===== EXERCISE INPUTS =====

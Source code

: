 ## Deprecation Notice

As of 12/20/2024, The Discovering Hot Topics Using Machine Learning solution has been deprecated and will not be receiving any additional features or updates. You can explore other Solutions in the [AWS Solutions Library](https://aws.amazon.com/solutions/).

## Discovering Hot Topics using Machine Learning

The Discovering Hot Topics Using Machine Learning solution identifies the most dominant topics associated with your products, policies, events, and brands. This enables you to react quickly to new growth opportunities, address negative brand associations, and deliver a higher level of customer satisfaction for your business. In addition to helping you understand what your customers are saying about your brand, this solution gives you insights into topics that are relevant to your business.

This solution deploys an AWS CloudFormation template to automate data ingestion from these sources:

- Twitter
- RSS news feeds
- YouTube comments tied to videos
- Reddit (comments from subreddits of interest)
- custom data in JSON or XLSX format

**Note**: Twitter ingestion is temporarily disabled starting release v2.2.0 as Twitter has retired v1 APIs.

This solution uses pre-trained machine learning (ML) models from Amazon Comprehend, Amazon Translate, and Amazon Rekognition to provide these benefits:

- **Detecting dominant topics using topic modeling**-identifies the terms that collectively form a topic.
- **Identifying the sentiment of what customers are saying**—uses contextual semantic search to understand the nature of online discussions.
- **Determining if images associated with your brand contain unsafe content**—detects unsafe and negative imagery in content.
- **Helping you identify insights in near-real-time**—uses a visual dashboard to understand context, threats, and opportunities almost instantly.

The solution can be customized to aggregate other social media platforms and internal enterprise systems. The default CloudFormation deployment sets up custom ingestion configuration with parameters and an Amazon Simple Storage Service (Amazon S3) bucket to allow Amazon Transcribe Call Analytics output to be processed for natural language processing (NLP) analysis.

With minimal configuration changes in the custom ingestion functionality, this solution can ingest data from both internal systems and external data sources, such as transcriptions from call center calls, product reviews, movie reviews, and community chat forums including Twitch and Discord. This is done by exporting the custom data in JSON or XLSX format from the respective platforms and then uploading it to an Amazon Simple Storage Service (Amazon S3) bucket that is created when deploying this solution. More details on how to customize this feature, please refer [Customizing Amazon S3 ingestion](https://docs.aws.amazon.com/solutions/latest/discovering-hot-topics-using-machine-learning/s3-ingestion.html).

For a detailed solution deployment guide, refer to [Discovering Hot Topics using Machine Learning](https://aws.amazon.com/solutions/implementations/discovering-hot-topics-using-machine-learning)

=====

◆ PROBLEM TO SOLVE: Copy back the listing above exactly, but only from the line with "## Deprecation Notice" through the line with "- **Determining if", both ends included.

◆ SOLUTION TO THIS EXERCISE:
: ## Deprecation Notice

As of 12/20/2024, The Discovering Hot Topics Using Machine Learning solution has been deprecated and will not be receiving any additional features or updates. You can explore other Solutions in the [AWS Solutions Library](https://aws.amazon.com/solutions/).

## Discovering Hot Topics using Machine Learning

The Discovering Hot Topics Using Machine Learning solution identifies the most dominant topics associated with your products, policies, events, and brands. This enables you to react quickly to new growth opportunities, address negative brand associations, and deliver a higher level of customer satisfaction for your business. In addition to helping you understand what your customers are saying about your brand, this solution gives you insights into topics that are relevant to your business.

This solution deploys an AWS CloudFormation template to automate data ingestion from these sources:

- Twitter
- RSS news feeds
- YouTube comments tied to videos
- Reddit (comments from subreddits of interest)
- custom data in JSON or XLSX format

**Note**: Twitter ingestion is temporarily disabled starting release v2.2.0 as Twitter has retired v1 APIs.

This solution uses pre-trained machine learning (ML) models from Amazon Comprehend, Amazon Translate, and Amazon Rekognition to provide these benefits:

- **Detecting dominant topics using topic modeling**-identifies the terms that collectively form a topic.
- **Identifying the sentiment of what customers are saying**—uses contextual semantic search to understand the nature of online discussions.
- **Determining if images associated with your brand contain unsafe content**—detects unsafe and negative imagery in content.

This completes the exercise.